◆ Exercise brief ◆
Identify all lines in the data containing the string "Verbatim". Copy them out.

◆ Records from a collection ◆
++++++++
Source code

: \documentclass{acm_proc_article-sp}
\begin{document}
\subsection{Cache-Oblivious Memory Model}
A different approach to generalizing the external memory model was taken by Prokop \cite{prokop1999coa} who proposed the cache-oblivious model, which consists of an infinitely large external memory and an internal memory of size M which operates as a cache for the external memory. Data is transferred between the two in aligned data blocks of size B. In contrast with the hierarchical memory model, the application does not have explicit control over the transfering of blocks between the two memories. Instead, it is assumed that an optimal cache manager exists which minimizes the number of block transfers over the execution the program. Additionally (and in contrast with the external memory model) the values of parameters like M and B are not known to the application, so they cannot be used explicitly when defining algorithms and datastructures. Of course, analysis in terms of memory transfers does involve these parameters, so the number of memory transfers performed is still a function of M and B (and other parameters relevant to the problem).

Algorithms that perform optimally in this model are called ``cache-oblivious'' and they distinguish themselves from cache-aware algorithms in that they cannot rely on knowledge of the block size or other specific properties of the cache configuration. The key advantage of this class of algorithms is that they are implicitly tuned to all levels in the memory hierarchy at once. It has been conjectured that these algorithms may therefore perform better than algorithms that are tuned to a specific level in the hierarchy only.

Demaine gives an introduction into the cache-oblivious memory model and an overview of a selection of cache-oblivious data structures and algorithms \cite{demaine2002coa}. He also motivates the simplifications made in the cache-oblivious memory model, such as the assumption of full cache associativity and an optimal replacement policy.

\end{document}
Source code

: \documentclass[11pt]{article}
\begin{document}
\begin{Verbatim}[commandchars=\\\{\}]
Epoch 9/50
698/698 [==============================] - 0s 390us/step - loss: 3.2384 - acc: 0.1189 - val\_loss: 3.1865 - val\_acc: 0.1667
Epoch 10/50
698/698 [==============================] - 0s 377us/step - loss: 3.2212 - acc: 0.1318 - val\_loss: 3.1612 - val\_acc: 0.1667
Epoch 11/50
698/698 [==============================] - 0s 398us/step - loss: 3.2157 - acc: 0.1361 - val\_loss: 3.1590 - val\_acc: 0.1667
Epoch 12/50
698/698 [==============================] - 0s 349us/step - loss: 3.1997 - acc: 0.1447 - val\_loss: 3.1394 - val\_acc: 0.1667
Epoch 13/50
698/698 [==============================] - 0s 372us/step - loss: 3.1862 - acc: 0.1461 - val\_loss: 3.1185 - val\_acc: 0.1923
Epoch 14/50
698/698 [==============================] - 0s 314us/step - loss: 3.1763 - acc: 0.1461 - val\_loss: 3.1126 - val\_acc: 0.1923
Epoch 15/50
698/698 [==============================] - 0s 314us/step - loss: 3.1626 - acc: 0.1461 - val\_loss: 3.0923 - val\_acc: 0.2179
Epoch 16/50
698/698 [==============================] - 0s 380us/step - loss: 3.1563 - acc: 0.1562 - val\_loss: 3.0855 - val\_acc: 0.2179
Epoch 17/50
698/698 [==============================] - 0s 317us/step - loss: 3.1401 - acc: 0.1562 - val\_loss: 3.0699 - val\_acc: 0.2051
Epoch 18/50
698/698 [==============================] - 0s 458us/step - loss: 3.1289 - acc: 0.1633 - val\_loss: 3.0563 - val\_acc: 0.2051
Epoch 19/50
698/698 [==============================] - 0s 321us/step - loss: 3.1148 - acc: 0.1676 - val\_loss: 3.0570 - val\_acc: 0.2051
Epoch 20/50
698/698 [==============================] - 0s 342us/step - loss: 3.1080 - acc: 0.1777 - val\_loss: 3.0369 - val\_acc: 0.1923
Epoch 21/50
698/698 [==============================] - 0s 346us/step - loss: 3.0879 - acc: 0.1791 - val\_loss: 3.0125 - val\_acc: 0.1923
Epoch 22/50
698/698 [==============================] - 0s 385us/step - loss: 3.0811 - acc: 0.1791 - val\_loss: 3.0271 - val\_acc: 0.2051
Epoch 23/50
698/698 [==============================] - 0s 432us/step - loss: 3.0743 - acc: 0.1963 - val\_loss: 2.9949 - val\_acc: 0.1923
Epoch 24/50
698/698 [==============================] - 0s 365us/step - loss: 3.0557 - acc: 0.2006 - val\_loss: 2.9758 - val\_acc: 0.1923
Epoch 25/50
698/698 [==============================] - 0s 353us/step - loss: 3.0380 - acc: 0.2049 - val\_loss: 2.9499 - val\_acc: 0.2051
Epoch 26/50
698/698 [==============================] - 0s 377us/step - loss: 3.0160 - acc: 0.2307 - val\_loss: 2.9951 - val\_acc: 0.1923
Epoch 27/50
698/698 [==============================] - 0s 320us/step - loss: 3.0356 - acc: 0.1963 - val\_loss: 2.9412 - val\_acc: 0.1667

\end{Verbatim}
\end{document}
++++++++
◆ Answer for the task ◆
\begin{Verbatim}[commandchars=\\\{\}]
\end{Verbatim}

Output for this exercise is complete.